Canada was spared any new tariffs in last week’s announcement of tariffs on nearly all other countries and penguin-inhabited territories. But Alberta and its oil producers and drillers must now brace for the economic fallout from the trade wars.

“The short-term pain and unpredictability right now is hard to stomach,” Kevin Neveu, president and CEO at Precision Drilling, told CTV News.

Oil prices so low are already impacting production, the executive said.

“We’ll end up having rig workers without jobs for weeks or months,” Neveu added.

Alberta’s Finance Minister Nate Horner sought to reassure the energy industry and investors that the province’s budget oil price of $68 per barrel is for the average of 2025, not a particular moment in time.
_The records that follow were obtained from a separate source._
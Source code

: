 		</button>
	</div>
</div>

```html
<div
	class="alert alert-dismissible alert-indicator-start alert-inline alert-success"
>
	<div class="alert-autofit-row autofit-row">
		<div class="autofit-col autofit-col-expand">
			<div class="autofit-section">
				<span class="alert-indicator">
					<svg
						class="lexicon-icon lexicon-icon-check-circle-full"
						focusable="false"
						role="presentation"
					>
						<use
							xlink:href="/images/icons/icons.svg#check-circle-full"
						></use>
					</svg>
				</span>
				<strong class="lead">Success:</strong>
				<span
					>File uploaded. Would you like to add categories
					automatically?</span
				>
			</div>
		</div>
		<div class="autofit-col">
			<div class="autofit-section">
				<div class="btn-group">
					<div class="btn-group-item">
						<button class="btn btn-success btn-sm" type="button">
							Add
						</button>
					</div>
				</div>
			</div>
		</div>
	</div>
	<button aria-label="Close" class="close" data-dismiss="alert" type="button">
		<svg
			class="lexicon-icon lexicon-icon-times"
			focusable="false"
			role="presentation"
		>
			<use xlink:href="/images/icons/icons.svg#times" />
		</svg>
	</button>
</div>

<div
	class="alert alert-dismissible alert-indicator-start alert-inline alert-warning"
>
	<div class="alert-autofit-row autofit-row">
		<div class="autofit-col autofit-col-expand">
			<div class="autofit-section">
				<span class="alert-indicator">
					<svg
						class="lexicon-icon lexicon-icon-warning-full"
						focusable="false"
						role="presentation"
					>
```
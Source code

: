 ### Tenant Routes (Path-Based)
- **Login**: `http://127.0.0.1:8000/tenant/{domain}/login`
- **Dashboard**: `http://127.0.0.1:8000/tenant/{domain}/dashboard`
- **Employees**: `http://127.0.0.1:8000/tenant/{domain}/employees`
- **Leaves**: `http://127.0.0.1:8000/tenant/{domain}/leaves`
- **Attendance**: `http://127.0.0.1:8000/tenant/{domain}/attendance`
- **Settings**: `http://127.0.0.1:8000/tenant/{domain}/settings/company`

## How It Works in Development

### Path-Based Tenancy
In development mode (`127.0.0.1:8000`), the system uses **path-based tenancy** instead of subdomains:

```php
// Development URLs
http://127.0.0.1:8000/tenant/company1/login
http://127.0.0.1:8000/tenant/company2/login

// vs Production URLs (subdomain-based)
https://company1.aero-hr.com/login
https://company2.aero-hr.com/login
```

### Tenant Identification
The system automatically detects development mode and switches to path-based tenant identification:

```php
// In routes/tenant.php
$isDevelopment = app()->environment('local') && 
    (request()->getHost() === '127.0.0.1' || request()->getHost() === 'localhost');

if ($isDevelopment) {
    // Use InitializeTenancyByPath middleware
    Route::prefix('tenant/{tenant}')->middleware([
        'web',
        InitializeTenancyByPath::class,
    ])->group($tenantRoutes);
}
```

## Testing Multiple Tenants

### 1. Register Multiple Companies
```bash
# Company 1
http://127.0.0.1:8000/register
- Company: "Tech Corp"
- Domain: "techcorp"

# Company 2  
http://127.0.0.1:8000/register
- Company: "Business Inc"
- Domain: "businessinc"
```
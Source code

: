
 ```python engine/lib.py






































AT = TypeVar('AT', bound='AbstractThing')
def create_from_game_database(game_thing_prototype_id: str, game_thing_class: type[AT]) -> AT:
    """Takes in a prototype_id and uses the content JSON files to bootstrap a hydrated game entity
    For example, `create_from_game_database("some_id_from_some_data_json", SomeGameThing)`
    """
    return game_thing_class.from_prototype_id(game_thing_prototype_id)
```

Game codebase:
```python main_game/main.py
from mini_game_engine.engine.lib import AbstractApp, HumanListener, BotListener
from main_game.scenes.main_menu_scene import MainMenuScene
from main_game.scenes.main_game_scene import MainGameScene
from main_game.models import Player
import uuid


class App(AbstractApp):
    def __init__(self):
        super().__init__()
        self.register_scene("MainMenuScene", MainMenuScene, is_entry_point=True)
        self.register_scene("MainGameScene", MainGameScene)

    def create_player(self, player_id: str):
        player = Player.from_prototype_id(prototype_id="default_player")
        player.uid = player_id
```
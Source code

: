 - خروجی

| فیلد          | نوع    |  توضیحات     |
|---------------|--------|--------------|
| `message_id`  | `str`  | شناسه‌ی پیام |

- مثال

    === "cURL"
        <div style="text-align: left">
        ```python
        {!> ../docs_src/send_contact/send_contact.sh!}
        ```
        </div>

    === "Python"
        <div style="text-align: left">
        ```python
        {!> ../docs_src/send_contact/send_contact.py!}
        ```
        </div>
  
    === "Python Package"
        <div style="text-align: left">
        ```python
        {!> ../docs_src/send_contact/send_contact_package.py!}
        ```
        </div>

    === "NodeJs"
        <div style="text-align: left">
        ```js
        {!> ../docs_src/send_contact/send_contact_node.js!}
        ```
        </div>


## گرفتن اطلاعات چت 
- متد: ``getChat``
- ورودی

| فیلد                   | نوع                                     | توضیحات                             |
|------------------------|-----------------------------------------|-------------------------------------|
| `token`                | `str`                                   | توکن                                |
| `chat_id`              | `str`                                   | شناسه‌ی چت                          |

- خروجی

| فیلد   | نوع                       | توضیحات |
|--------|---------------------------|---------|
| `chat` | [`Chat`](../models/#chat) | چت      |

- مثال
“We are monitoring the situation and expect that oil prices will eventually stabilize,” Horner said in a statement carried by CTV News.

Alberta’s oil patch is currently in a wait-and-see mode, but it could cut some capital expenditure if these lower oil prices persist, according to Mark Parsons, chief economist at ATB Financial.

“It’s still early, but it’s something you’re watching closely,” Parsons told The Canadian Press.

“If these low prices persist, you might be shaving something off your capital expenditure guidance for the year.”

If demand is hit in a U.S. recession and overall global economic slowdown, it wouldn’t matter that Canada’s energy is spared from U.S. tariffs, as oil prices would fall even further, analysts say.

Large investment banks are raising the odds of a recession. Goldman Sachs has just raised these odds to 45% over the next 12 months, up from a 35% chance estimated previously. Goldman’s analysts and economists cited “a sharp tightening in financial conditions, foreign consumer boycotts, and a continued spike in policy uncertainty that is likely to depress capital spending by more than we had previously assumed.”

In the wake of last week’s tariff announcement, JP Morgan raised its recession odds to 60% in a research note titled “There Will Be Blood.”

Commenting on the tariff announcement from April 2, Ole Hansen, Head of Commodity Strategy at Saxo Bank, wrote in a weekly report on Friday,

“What Trump delivered on this so-called “Liberation Day” was an economic war declaration likely to cause chaos across global supply chains, while in the short term raising the risk of an economic fallout, hurting demand for key commodities, with energy and industrial metals being the sectors most at risk.”